N.B. : attention il y a 50 photos dans cette note, patience pour leur chargement…

Mardi matin, nous allons jusqu’à Noirmoutier-en-l’Isle (que nous ne visiterons pas). Il y a foule, nous trouvons miraculeusement une place le long du château et zou, en route pour la promenade !

Nous empruntons la jetée Jacobsen, du nom d’une des familles hollandaises qui aida à l’assèchement des terres.

Nous poursuivons entre mer et marais… en faisant attention aux nombreux vélos !

Comme l’été fut humide, les marais salants ont tourné au ralenti et les végétaux comme la salicorne y ont prospéré.

Ensuite nous longerons la plage, moitié galets moitié sable.

Sur l’horizon, on devine encore les éoliennes… (sur la version grand format)

J’aime beaucoup la touche verte apportée par les pins maritimes du bois de la Chaise.

Nous arrivons à présent à la plage des Dames, prétendûment appelée ainsi à cause des druidesses qui venaient chercher leur gui dans le bois voisin…

Les parasols sont sortis, c’est que le soleil commence à taper !

Midi vient de sonner, c’est l’heure d’un petit pique-nique à l’ombre. Nous n’étions pas les seuls à avoir faim, malheureusement pour cette étoile de mer !

Quelqu’un pourrait-il identifier cette espèce de volumineuse limace de mer ? J’ignore si le noir est sa couleur normale, il y en avait de presque blanches dans le goémon…

J’ai retrouvé ici ou d’anciennes vues de l’estacade, les lieux n’ont pas tellement changé dirait-on…

Au bout de l’estacade, des pêcheurs s’affairent.
La ligne de « cabines de bain » de la plage des Dames semblent infinie…

Nous entrons dans le bois de la Chaise pour bénéficier d’une ombre rafraîchissante et revenons à la ville par l’intérieur des terres. A noter le peu d’intérêt de la « grotte » de Saint-Philbert !

La Tour Plantier, construite en forme de phare au 19ème siècle, se trouve dans l’anse Rouge :

Voici l’aspect typique des maisons, version propre 😉

Nous partons vers l’autre côté de l’île, dans l’idée de nous promener au milieu des marais salants.

A l’entrée du marais, un grand étang sur lequel reposent des embarcations :

On retrouve ceci un peu partout dans l’île : on glissait une barre de bois entre deux de ces pierres pour barrer un chemin, une entrée de propriété… je parle au passé mais certaines sont toujours utilisées.

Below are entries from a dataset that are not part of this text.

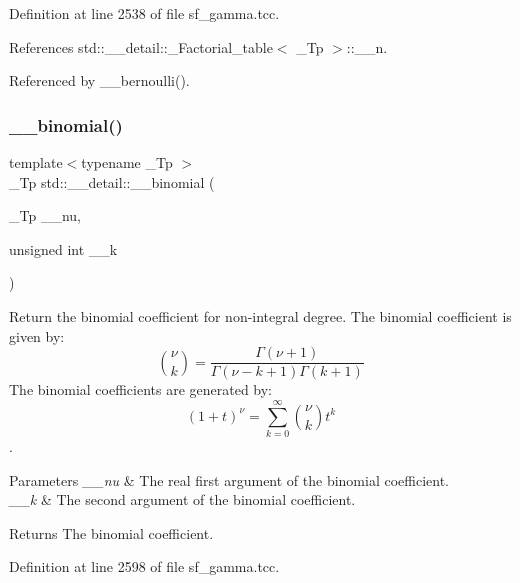 Definition at line 2538 of file sf\+\_\+gamma.\+tcc.



References std\+::\+\_\+\+\_\+detail\+::\+\_\+\+Factorial\+\_\+table$<$ \+\_\+\+Tp $>$\+::\+\_\+\+\_\+n.



Referenced by \+\_\+\+\_\+bernoulli().

\mbox{\label{namespacestd_1_1____detail_a9ac7d44eebfe3e1a3fb5ebbd9c08bd55}} 
\subsubsection{\texorpdfstring{\+\_\+\+\_\+binomial()}{\_\_binomial()}\hspace{0.1cm}{\footnotesize\ttfamily [2/2]}}
{\footnotesize\ttfamily template$<$typename \+\_\+\+Tp $>$ \\
\+\_\+\+Tp std\+::\+\_\+\+\_\+detail\+::\+\_\+\+\_\+binomial (\begin{DoxyParamCaption}\item[{\+\_\+\+Tp}]{\+\_\+\+\_\+nu,  }\item[{unsigned int}]{\+\_\+\+\_\+k }\end{DoxyParamCaption})}



Return the binomial coefficient for non-\/integral degree. The binomial coefficient is given by\+: \[ \binom{\nu}{k} = \frac{\Gamma(\nu+1)}{\Gamma(\nu-k+1) \Gamma(k+1)} \] The binomial coefficients are generated by\+: \[ \left(1 + t\right)^\nu = \sum_{k=0}^\infty \binom{\nu}{k} t^k \]. 


\begin{DoxyParams}{Parameters}
{\em \+\_\+\+\_\+nu} & The real first argument of the binomial coefficient. \\
\hline
{\em \+\_\+\+\_\+k} & The second argument of the binomial coefficient. \\
\hline
\end{DoxyParams}
\begin{DoxyReturn}{Returns}
The binomial coefficient. 
\end{DoxyReturn}


Definition at line 2598 of file sf\+\_\+gamma.\+tcc.



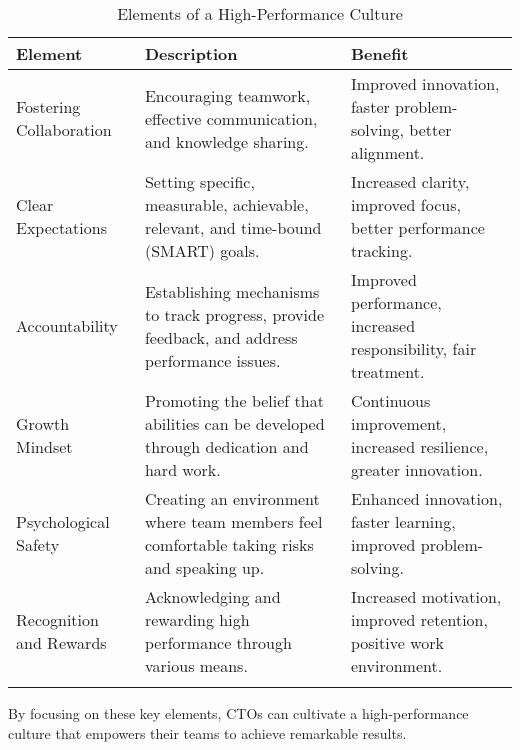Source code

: \begin{longtable}{|p{4cm}|p{5cm}|p{4cm}|}
    \hline
    \textbf{Element}        & \textbf{Description}                                                                         & \textbf{Benefit}                                                     \\
    \hline
    Fostering Collaboration & Encouraging teamwork, effective communication, and knowledge sharing.                        & Improved innovation, faster problem-solving, better alignment.       \\
    \hline
    Clear Expectations      & Setting specific, measurable, achievable, relevant, and time-bound (SMART) goals.            & Increased clarity, improved focus, better performance tracking.      \\
    \hline
    Accountability          & Establishing mechanisms to track progress, provide feedback, and address performance issues. & Improved performance, increased responsibility, fair treatment.      \\
    \hline
    Growth Mindset          & Promoting the belief that abilities can be developed through dedication and hard work.       & Continuous improvement, increased resilience, greater innovation.    \\
    \hline
    Psychological Safety    & Creating an environment where team members feel comfortable taking risks and speaking up.    & Enhanced innovation, faster learning, improved problem-solving.      \\
    \hline
    Recognition and Rewards & Acknowledging and rewarding high performance through various means.                          & Increased motivation, improved retention, positive work environment. \\
    \hline
    \caption{Elements of a High-Performance Culture}
    \label{tab:high_performance_elements}                                                                                                                                                         \\
\end{longtable}

By focusing on these key elements, CTOs can cultivate a high-performance culture that empowers their teams to achieve remarkable results.
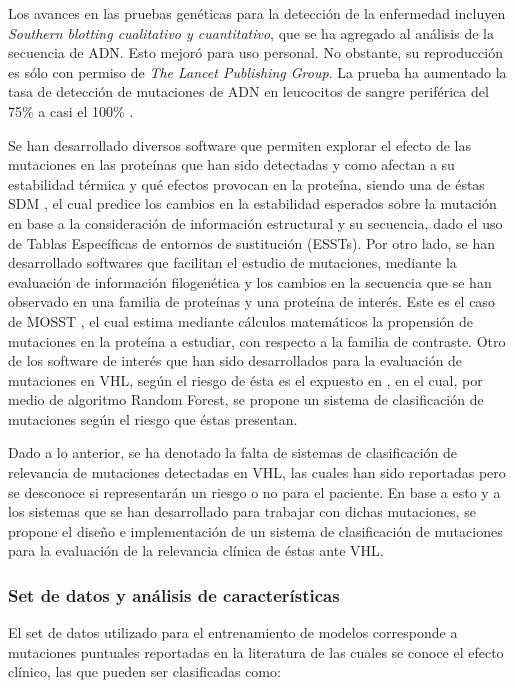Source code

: Los avances en las pruebas genéticas para la detección de la enfermedad incluyen \textit{Southern blotting cualitativo y cuantitativo}, que se ha agregado al análisis de la secuencia de ADN. Esto mejoró para uso personal. No obstante, su reproducción es sólo con permiso de \textit{The Lancet Publishing Group}. La prueba ha aumentado la tasa de detección de mutaciones de ADN en leucocitos de sangre periférica del 75\% a casi el 100\% \cite{LONSER20032059}.

Se han desarrollado diversos software que permiten explorar el efecto de las mutaciones en las proteínas que han sido detectadas y como afectan a su estabilidad térmica y qué efectos provocan en la proteína, siendo una de éstas SDM \cite{Pandurangan2017}, el cual predice los cambios en la estabilidad esperados sobre la mutación en base a la consideración de información estructural y su secuencia, dado el uso de Tablas Específicas de entornos de sustitución (ESSTs). Por otro lado, se han desarrollado softwares que facilitan el estudio de mutaciones, mediante la evaluación de información filogenética y los cambios en la secuencia que se han observado en una familia de proteínas y una proteína de interés. Este es el caso de MOSST \cite{Olivera-Nappa2011}, el cual estima mediante cálculos matemáticos la propensión de mutaciones en la proteína a estudiar, con respecto a la familia de contraste. Otro de los software de interés que han sido desarrollados para la evaluación de mutaciones en VHL, según el riesgo de ésta es el expuesto en \cite{article}, en el cual, por medio de algoritmo Random Forest, se propone un sistema de clasificación de mutaciones según el riesgo que éstas presentan.

Dado a lo anterior, se ha denotado la falta de sistemas de clasificación de relevancia de mutaciones detectadas en VHL, las cuales han sido reportadas pero se desconoce si representarán un riesgo o no para el paciente. En base a esto y a los sistemas que se han desarrollado para trabajar con dichas mutaciones, se propone el diseño e implementación de un sistema de clasificación de mutaciones para la evaluación de la relevancia clínica de éstas ante VHL.	

\subsubsection{Set de datos y análisis de características}

El set de datos utilizado para el entrenamiento de modelos corresponde a mutaciones puntuales reportadas en la literatura \cite{softwareVHL, LONSER20032059, Maher443} de las cuales se conoce el efecto clínico, las que pueden ser clasificadas como:

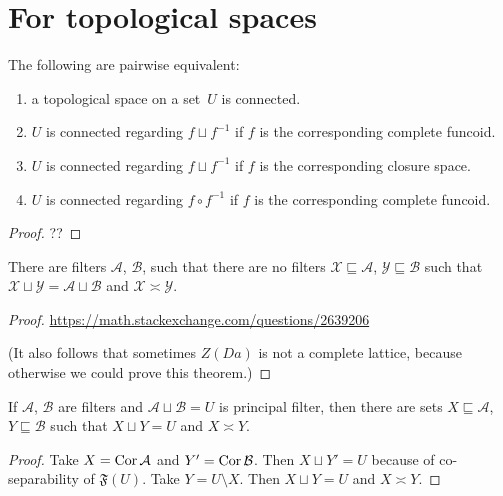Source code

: \section{For topological spaces}

\begin{prop}
The following are pairwise equivalent:
\begin{enumerate}
 \item a topological space on a set~$U$ is connected.
 \item $U$ is connected regarding $f\sqcup f^{-1}$ if $f$ is the corresponding
   complete funcoid.
 \item $U$ is connected regarding $f\sqcup f^{-1}$ if $f$ is the corresponding
   closure space.
 \item $U$ is connected regarding $f\circ f^{-1}$ if $f$ is the corresponding
   complete funcoid.
\end{enumerate}
\end{prop}

\begin{proof}
??
\end{proof}

\begin{prop}
  There are filters $\mathcal{A}$, $\mathcal{B}$, such that there are no
  filters $\mathcal{X} \sqsubseteq \mathcal{A}$, $\mathcal{Y} \sqsubseteq
  \mathcal{B}$ such that $\mathcal{X} \sqcup \mathcal{Y} = \mathcal{A} \sqcup
  \mathcal{B}$ and $\mathcal{X} \asymp \mathcal{Y}$.
\end{prop}

\begin{proof}
  \url{https://math.stackexchange.com/questions/2639206}

  (It also follows that sometimes $Z (D a)$ is not a complete lattice, because
  otherwise we could prove this theorem.)
\end{proof}

\begin{prop}
  If $\mathcal{A}$, $\mathcal{B}$ are filters and $\mathcal{A} \sqcup
  \mathcal{B} = U$ is principal filter, then there are sets $X \sqsubseteq
  \mathcal{A}$, $Y \sqsubseteq \mathcal{B}$ such that $X \sqcup Y = U$ and $X
  \asymp Y$.
\end{prop}

\begin{proof}
  Take $X = \operatorname{Cor} \mathcal{A}$ and $Y' = \operatorname{Cor} \mathcal{B}$. Then $X
  \sqcup Y' = U$ because of co-separability of $\mathfrak{F} (U)$. Take $Y = U
  \setminus X$. Then $X \sqcup Y = U$ and $X \asymp Y$.
\end{proof}

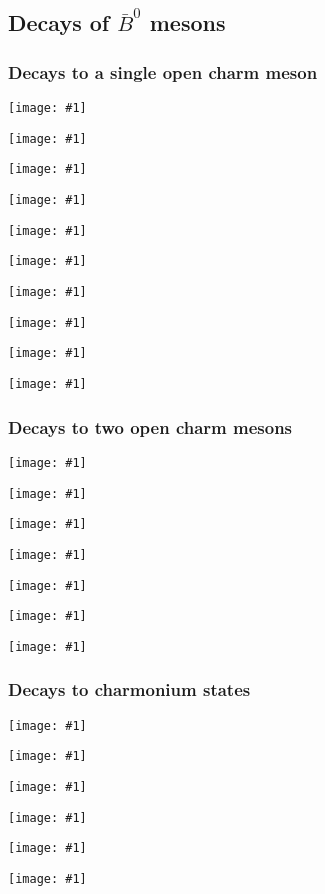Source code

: \clearpage

% 

\newcommand{\btocharmplot}[1]{\begin{center}\texttt{[image: \#1]}\end{center}}
\newenvironment{btocharmtab}[1]{\begin{table}[H]\begin{center}\caption{#1}\begin{tabular}{| l l l |}}{\end{tabular}\end{center}\end{table}}
\newcommand{\btocharm}[1]{\btocharmplot{b2charm/#1}}
\renewcommand{\tablename}{Table+Figure}




\subsection{Decays of $\bar{B}^0$ mesons}

\subsubsection{Decays to a single open charm meson}
\btocharm{Bd_D_1}
\btocharm{Bd_D_2}
\btocharm{Bd_D_3}
\btocharm{Bd_D_4}
\btocharm{Bd_D_5}
\btocharm{Bd_D_6}
\btocharm{Bd_D_7}
\btocharm{Bd_D_8}
\btocharm{Bd_D_9}
\btocharm{Bd_D_10}

\subsubsection{Decays to two open charm mesons}
\btocharm{Bd_DD_1}
\btocharm{Bd_DD_2}
\btocharm{Bd_DD_3}
\btocharm{Bd_DD_4}
\btocharm{Bd_DD_5}
\btocharm{Bd_DD_6}
\btocharm{Bd_DD_7}

\subsubsection{Decays to charmonium states}
\btocharm{Bd_cc_1}
\btocharm{Bd_cc_2}
\btocharm{Bd_cc_3}
\btocharm{Bd_cc_4}
\btocharm{Bd_cc_5}
\btocharm{Bd_cc_6}

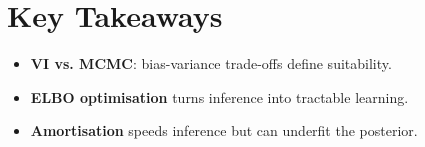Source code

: 
\section*{Key Takeaways}

\begin{keytakeaways}
\begin{itemize}[leftmargin=2em]
    \item \textbf{VI vs. MCMC}: bias-variance trade-offs define suitability.
    \item \textbf{ELBO optimisation} turns inference into tractable learning.
    \item \textbf{Amortisation} speeds inference but can underfit the posterior.
\end{itemize}
\end{keytakeaways}


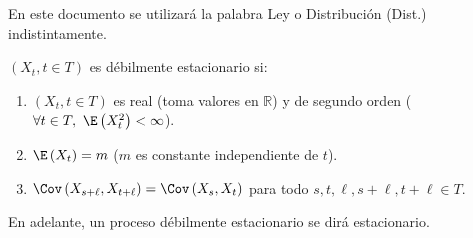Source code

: En este documento se utilizar\'{a} la palabra Ley o Distribuci\'{o}n (Dist.) indistintamente.

\begin{definicion}$(X_{t}, t\in T)$ es d\'{e}bilmente estacionario si:
\begin{enumerate}
\item $(X_{t}, t\in T)$ es real (toma valores en $\mathbb{R}$) y de segundo orden ($ \forall t\in T,\ \E\left( X_{t}^{2} \right)<\infty$).
\item $\E\left( X_{t} \right)=m$ ($m$ es constante independiente de $t$).
\item $\Cov\left( X_{s+\ell},X_{t+\ell} \right)=\Cov\left( X_{s},X_{t} \right)$ para todo $s, t, \ell, s+\ell, t+\ell\in T$.
\end{enumerate}
\end{definicion}

\begin{observacion}
  En adelante, un proceso d\'{e}bilmente estacionario se dir\'{a} estacionario. 
\end{observacion}

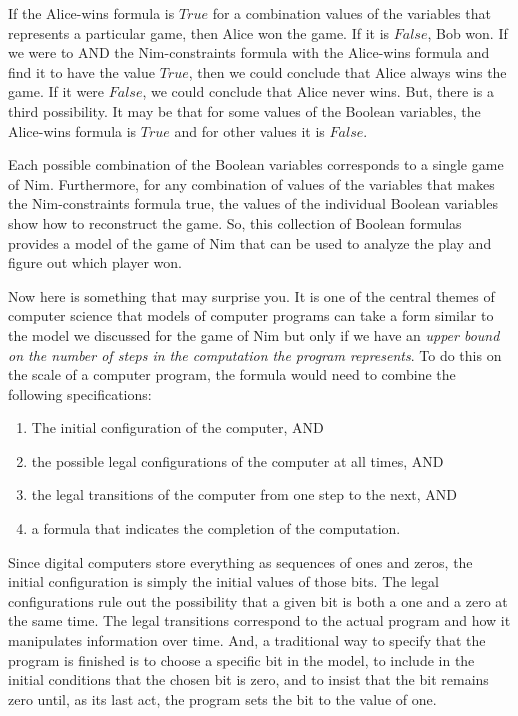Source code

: {{If the Alice-wins formula is $True$
for a combination values of the variables that represents a particular game,
then Alice won the game. If it is $False$, Bob won.
If we were to AND the Nim-constraints formula with the Alice-wins formula
and find it to have the value $True$, then we could conclude that Alice always wins the game.
If it were $False$, we could conclude that Alice never wins.
But, there is a third possibility.
It may be that for some values of the Boolean variables,
the Alice-wins formula is $True$
and for other values it is $False$.

Each possible combination of the Boolean variables
corresponds to a single game of Nim.
Furthermore, for any combination of values of the variables that makes the
Nim-constraints formula true, the values of the individual Boolean variables
show how to reconstruct the game.
So, this collection of Boolean formulas provides a model of the game of Nim
that can be used to analyze the play and figure out which player won.

Now here is something that may surprise you.
It is one of the central themes of computer science
that models of computer programs can take a form
similar to the model we discussed for the game of Nim
but only if we have an \emph{upper bound on the number of
steps in the computation the program represents}.
To do this on the scale of a computer program,
the formula would need to combine the following specifications:
\begin{enumerate}
\item The initial configuration of the computer, AND
\item the possible legal configurations of the computer at all times, AND
\item the legal transitions of the computer from one step to the next, AND
\item a formula that indicates the completion of the computation.
\end{enumerate}

Since digital computers store everything as sequences of ones and zeros,
the initial configuration is simply the initial values of those bits.
The legal configurations rule out the possibility that a given bit is both a
one and a zero at the same time.
The legal transitions correspond to the actual program and how it manipulates information
over time. And, a traditional way to specify that the program is finished
is to choose a specific bit in the model, to include in the initial conditions
that the chosen bit is zero, and to insist that
the bit remains zero until, as its last act,
the program sets the bit to the value of one.

}}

Nous sommes repartis vers l’intérieur de l’île pour visiter un marais ouvert aux touristes. Nombreux le sont (en début de soirée), mais tous les sauniers ne sont pas forcément aussi bavards que ce sympathique électricien retraité qui vient donner un coup de main à son fils 😉

A la surface flotte la fleur de sel, composée de cristaux fins et légers. Elle doit être récoltée chaque soir, sinon la rosée du matin l’enverrait rejoindre le fond, avec le gros sel…
La fleur de sel se forme avec le vent d’Est lorsqu’il fait suffisamment beau. Elle est mise à sécher au soleil sur ces tables :

Le gros sel, quant à lui, repose sur le fond d’argile (qui lui donnera une couleur plus grise que la fleur). Il ne craint que la pluie, qui pourrait désaturer l’eau de l’oeillet et donc le redissoudre… Le saunier rassemble ces gros cristaux au milieu du bassin et le remonte sur la ladure avec une ételle en bois – dont le manche est parfois en fibre de carbone, progrès oblige ! 😉

Certains sauniers travaillent toujours pieds nus, comme dans l’ancien temps. Il s’agit parfois d’agriculteurs qui occupent ainsi leur été : la bonotte (pomme de terre réputée de Noirmoutier) se plante en février et se récolte vers avril-mai. Le temps de préparer le marais (dévaser, réparer si besoin les ponts d’argile, etc.) et tout est fin prêt pour récolter le sel dès la mi-juin, période d’ensoleillement maximal.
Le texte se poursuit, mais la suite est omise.